[TASK DESCRIPTION] What you give back should match the records word for word.

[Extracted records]

· · · ·

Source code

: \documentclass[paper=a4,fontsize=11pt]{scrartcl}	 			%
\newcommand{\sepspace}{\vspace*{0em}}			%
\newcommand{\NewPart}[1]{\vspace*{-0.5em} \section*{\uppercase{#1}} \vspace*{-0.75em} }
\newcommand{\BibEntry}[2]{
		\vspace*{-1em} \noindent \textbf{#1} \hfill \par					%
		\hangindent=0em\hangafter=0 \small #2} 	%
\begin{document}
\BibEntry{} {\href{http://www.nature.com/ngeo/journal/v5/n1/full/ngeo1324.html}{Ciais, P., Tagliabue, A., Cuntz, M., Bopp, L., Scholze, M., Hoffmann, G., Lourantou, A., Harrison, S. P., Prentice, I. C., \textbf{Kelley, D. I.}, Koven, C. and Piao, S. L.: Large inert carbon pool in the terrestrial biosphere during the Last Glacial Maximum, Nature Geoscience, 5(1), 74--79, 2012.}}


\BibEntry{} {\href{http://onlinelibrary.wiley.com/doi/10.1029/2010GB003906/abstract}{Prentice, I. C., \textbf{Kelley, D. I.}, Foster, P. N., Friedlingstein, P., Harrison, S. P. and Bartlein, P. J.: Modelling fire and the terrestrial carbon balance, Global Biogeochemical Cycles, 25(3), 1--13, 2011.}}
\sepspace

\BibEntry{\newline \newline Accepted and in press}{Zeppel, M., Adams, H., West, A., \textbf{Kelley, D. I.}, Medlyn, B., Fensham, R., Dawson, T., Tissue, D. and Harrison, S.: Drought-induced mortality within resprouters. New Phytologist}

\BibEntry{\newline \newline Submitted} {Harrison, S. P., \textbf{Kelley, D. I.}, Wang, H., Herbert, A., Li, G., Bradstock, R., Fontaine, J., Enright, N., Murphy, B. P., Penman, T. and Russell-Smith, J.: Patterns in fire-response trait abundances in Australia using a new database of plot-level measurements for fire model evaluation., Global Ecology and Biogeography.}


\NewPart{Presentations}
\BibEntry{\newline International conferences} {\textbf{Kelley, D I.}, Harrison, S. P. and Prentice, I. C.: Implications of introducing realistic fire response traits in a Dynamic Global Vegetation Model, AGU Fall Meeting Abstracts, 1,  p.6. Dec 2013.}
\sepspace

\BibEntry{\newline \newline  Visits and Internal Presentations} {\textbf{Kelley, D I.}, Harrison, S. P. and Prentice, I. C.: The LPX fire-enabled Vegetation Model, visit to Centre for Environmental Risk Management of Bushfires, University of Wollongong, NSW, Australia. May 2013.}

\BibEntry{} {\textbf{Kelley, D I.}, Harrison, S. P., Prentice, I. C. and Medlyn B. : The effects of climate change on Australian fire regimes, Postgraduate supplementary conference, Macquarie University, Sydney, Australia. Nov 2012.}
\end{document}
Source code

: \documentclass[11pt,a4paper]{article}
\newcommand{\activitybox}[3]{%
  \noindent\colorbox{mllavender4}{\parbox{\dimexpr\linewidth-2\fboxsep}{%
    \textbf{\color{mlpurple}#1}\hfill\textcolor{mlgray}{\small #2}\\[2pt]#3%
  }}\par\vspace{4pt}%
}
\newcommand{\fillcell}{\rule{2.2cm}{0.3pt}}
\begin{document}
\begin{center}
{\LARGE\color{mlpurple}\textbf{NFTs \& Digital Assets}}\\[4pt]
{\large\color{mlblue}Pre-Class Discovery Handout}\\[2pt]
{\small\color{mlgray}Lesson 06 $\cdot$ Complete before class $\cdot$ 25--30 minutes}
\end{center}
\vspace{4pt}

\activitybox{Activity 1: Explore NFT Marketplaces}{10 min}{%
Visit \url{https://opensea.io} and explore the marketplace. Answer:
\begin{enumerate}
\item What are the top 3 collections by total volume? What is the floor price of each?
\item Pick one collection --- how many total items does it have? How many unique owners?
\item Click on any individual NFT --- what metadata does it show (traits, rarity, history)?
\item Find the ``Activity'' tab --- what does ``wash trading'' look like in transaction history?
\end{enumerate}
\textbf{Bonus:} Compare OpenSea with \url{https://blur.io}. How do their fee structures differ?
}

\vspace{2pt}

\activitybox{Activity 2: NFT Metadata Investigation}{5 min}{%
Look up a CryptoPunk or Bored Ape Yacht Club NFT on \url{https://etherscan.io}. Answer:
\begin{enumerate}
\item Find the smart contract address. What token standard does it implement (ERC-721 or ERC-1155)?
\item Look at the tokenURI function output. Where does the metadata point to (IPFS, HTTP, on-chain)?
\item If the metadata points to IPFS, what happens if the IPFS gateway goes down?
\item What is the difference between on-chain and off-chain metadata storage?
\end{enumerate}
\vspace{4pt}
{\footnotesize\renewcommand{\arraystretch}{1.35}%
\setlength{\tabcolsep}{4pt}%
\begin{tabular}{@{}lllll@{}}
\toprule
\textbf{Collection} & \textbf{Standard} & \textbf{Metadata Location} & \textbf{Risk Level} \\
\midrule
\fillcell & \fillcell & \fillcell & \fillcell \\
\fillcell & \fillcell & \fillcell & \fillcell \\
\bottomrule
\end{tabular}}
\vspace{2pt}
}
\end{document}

· · · ·

[EXERCISE RESULT]
Source code

: \documentclass[paper=a4,fontsize=11pt]{scrartcl}	 			%
\newcommand{\sepspace}{\vspace*{0em}}			%
\newcommand{\NewPart}[1]{\vspace*{-0.5em} \section*{\uppercase{#1}} \vspace*{-0.75em} }
\newcommand{\BibEntry}[2]{
		\vspace*{-1em} \noindent \textbf{#1} \hfill \par					%
		\hangindent=0em\hangafter=0 \small #2} 	%
\begin{document}
\BibEntry{} {\href{http://www.nature.com/ngeo/journal/v5/n1/full/ngeo1324.html}{Ciais, P., Tagliabue, A., Cuntz, M., Bopp, L., Scholze, M., Hoffmann, G., Lourantou, A., Harrison, S. P., Prentice, I. C., \textbf{Kelley, D. I.}, Koven, C. and Piao, S. L.: Large inert carbon pool in the terrestrial biosphere during the Last Glacial Maximum, Nature Geoscience, 5(1), 74--79, 2012.}}


\BibEntry{} {\href{http://onlinelibrary.wiley.com/doi/10.1029/2010GB003906/abstract}{Prentice, I. C., \textbf{Kelley, D. I.}, Foster, P. N., Friedlingstein, P., Harrison, S. P. and Bartlein, P. J.: Modelling fire and the terrestrial carbon balance, Global Biogeochemical Cycles, 25(3), 1--13, 2011.}}
\sepspace

\BibEntry{\newline \newline Accepted and in press}{Zeppel, M., Adams, H., West, A., \textbf{Kelley, D. I.}, Medlyn, B., Fensham, R., Dawson, T., Tissue, D. and Harrison, S.: Drought-induced mortality within resprouters. New Phytologist}

\BibEntry{\newline \newline Submitted} {Harrison, S. P., \textbf{Kelley, D. I.}, Wang, H., Herbert, A., Li, G., Bradstock, R., Fontaine, J., Enright, N., Murphy, B. P., Penman, T. and Russell-Smith, J.: Patterns in fire-response trait abundances in Australia using a new database of plot-level measurements for fire model evaluation., Global Ecology and Biogeography.}


\NewPart{Presentations}
\BibEntry{\newline International conferences} {\textbf{Kelley, D I.}, Harrison, S. P. and Prentice, I. C.: Implications of introducing realistic fire response traits in a Dynamic Global Vegetation Model, AGU Fall Meeting Abstracts, 1,  p.6. Dec 2013.}
\sepspace

\BibEntry{\newline \newline  Visits and Internal Presentations} {\textbf{Kelley, D I.}, Harrison, S. P. and Prentice, I. C.: The LPX fire-enabled Vegetation Model, visit to Centre for Environmental Risk Management of Bushfires, University of Wollongong, NSW, Australia. May 2013.}

\BibEntry{} {\textbf{Kelley, D I.}, Harrison, S. P., Prentice, I. C. and Medlyn B. : The effects of climate change on Australian fire regimes, Postgraduate supplementary conference, Macquarie University, Sydney, Australia. Nov 2012.}
\end{document}
Source code

: \documentclass[11pt,a4paper]{article}
\newcommand{\activitybox}[3]{%
  \noindent\colorbox{mllavender4}{\parbox{\dimexpr\linewidth-2\fboxsep}{%
    \textbf{\color{mlpurple}#1}\hfill\textcolor{mlgray}{\small #2}\\[2pt]#3%
  }}\par\vspace{4pt}%
}
\newcommand{\fillcell}{\rule{2.2cm}{0.3pt}}
\begin{document}
\begin{center}
{\LARGE\color{mlpurple}\textbf{NFTs \& Digital Assets}}\\[4pt]
{\large\color{mlblue}Pre-Class Discovery Handout}\\[2pt]
{\small\color{mlgray}Lesson 06 $\cdot$ Complete before class $\cdot$ 25--30 minutes}
\end{center}
\vspace{4pt}

\activitybox{Activity 1: Explore NFT Marketplaces}{10 min}{%
Visit \url{https://opensea.io} and explore the marketplace. Answer:
\begin{enumerate}
\item What are the top 3 collections by total volume? What is the floor price of each?
\item Pick one collection --- how many total items does it have? How many unique owners?
\item Click on any individual NFT --- what metadata does it show (traits, rarity, history)?
\item Find the ``Activity'' tab --- what does ``wash trading'' look like in transaction history?
\end{enumerate}
\textbf{Bonus:} Compare OpenSea with \url{https://blur.io}. How do their fee structures differ?
}

\vspace{2pt}

\activitybox{Activity 2: NFT Metadata Investigation}{5 min}{%
Look up a CryptoPunk or Bored Ape Yacht Club NFT on \url{https://etherscan.io}. Answer:
\begin{enumerate}
\item Find the smart contract address. What token standard does it implement (ERC-721 or ERC-1155)?
\item Look at the tokenURI function output. Where does the metadata point to (IPFS, HTTP, on-chain)?
\item If the metadata points to IPFS, what happens if the IPFS gateway goes down?
\item What is the difference between on-chain and off-chain metadata storage?
\end{enumerate}
\vspace{4pt}
{\footnotesize\renewcommand{\arraystretch}{1.35}%
\setlength{\tabcolsep}{4pt}%
\begin{tabular}{@{}lllll@{}}
\toprule
\textbf{Collection} & \textbf{Standard} & \textbf{Metadata Location} & \textbf{Risk Level} \\
\midrule
\fillcell & \fillcell & \fillcell & \fillcell \\
\fillcell & \fillcell & \fillcell & \fillcell \\
\bottomrule
\end{tabular}}
\vspace{2pt}
}
\end{document}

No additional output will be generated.